Your objective » Pick out and copy every line below that has the word "events".

★ ★ ★ ★

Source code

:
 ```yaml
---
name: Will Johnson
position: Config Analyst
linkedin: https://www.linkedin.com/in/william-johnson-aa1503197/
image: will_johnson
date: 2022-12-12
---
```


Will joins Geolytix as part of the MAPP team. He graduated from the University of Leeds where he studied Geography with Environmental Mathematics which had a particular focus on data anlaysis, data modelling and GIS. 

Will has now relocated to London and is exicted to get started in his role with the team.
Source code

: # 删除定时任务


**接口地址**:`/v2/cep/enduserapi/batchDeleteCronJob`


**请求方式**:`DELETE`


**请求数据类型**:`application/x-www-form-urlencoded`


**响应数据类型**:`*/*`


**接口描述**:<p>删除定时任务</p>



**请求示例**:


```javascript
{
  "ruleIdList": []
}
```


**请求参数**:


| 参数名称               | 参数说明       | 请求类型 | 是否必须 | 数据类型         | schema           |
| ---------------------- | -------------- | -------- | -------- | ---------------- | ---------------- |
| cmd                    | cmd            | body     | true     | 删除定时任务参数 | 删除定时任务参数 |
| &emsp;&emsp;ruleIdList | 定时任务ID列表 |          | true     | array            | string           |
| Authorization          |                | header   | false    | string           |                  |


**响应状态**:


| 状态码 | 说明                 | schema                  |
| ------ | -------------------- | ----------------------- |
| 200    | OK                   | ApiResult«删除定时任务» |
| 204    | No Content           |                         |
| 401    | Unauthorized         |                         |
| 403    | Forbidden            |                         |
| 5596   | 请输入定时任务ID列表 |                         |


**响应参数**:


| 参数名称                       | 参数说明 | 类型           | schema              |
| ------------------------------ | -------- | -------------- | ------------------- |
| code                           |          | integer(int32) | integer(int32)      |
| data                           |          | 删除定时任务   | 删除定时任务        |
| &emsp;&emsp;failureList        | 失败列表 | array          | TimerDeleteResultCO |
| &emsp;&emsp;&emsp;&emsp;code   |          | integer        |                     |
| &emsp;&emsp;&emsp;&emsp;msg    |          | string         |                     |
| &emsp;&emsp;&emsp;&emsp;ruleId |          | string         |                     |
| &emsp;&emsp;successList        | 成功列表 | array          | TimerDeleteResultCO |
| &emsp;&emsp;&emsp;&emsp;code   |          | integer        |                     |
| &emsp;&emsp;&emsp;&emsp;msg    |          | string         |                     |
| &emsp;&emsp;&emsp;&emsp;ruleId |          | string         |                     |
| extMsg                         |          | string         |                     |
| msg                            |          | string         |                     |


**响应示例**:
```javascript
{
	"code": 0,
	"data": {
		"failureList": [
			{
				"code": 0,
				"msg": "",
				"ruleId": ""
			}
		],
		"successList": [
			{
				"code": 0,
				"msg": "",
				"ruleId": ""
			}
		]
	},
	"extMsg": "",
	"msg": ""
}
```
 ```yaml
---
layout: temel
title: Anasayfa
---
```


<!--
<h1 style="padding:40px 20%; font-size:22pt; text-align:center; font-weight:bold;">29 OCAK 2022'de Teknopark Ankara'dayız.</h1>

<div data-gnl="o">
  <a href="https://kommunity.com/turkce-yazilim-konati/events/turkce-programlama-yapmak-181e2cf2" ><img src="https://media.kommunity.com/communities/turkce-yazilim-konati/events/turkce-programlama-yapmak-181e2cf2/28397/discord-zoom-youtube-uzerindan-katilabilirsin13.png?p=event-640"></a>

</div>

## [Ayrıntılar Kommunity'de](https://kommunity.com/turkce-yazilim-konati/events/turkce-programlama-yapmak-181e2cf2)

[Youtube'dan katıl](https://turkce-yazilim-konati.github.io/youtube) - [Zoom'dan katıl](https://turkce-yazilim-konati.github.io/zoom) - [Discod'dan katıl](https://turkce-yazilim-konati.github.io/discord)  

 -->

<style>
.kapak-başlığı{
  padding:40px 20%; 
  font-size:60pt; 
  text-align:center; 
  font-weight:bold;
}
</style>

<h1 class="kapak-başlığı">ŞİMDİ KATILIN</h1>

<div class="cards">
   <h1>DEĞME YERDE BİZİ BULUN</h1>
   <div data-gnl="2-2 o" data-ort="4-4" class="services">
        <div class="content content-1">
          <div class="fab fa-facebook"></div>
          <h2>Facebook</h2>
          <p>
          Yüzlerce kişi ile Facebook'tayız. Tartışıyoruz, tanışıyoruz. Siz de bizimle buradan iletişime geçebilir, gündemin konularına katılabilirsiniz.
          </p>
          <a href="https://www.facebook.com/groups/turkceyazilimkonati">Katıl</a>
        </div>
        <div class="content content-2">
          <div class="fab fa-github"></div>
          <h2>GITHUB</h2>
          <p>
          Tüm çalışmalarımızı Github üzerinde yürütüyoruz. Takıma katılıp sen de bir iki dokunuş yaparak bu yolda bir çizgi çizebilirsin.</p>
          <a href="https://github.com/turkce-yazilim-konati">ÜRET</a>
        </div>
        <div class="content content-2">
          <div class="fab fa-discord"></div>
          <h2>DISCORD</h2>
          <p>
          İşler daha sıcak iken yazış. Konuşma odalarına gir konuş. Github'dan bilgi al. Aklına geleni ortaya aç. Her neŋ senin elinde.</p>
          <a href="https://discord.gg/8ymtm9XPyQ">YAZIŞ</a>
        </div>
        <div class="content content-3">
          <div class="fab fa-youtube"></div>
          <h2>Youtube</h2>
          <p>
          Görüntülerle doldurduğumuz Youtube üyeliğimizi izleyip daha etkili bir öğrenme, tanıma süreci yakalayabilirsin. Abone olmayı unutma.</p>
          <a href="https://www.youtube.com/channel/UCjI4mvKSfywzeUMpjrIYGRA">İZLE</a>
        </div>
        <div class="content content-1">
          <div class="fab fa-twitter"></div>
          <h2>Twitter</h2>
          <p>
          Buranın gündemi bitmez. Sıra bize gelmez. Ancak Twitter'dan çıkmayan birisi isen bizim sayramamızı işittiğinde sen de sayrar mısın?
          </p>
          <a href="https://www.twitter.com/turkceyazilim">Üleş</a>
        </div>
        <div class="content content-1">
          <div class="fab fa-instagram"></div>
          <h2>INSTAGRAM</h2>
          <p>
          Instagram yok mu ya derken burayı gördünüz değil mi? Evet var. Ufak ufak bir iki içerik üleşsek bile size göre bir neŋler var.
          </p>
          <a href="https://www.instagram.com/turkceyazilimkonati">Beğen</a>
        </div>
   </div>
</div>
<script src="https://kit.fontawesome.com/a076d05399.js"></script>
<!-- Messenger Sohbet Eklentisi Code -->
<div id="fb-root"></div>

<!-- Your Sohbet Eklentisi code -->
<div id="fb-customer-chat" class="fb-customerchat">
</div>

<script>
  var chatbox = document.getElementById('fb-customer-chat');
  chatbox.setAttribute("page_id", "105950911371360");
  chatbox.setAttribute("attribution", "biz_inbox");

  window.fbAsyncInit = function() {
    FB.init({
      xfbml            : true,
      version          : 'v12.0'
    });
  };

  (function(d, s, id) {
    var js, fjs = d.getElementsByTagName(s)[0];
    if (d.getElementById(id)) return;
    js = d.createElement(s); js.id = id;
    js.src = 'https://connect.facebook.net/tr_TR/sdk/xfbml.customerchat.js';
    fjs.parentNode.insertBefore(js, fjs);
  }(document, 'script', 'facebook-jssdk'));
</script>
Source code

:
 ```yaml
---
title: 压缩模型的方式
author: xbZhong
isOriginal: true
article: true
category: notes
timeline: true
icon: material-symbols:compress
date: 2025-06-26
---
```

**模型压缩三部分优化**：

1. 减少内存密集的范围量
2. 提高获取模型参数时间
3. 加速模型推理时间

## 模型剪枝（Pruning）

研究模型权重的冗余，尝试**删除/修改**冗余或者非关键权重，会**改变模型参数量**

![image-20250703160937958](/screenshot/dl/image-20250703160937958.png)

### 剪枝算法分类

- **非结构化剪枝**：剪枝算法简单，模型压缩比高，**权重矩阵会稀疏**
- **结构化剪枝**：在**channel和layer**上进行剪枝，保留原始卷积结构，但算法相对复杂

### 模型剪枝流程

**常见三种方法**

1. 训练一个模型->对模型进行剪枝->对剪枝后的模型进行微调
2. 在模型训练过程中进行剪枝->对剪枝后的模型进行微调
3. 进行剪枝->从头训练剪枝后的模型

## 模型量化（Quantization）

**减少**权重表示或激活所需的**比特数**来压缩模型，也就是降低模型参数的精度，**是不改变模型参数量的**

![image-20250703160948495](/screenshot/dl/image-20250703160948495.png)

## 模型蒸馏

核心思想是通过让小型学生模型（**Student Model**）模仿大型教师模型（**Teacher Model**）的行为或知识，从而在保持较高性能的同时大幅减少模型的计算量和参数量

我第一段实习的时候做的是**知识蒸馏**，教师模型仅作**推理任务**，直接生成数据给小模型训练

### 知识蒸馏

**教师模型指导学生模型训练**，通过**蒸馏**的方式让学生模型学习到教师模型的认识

★ ★ ★ ★

Response »
  <a href="https://kommunity.com/turkce-yazilim-konati/events/turkce-programlama-yapmak-181e2cf2" ><img src="https://media.kommunity.com/communities/turkce-yazilim-konati/events/turkce-programlama-yapmak-181e2cf2/28397/discord-zoom-youtube-uzerindan-katilabilirsin13.png?p=event-640"></a>
## [Ayrıntılar Kommunity'de](https://kommunity.com/turkce-yazilim-konati/events/turkce-programlama-yapmak-181e2cf2)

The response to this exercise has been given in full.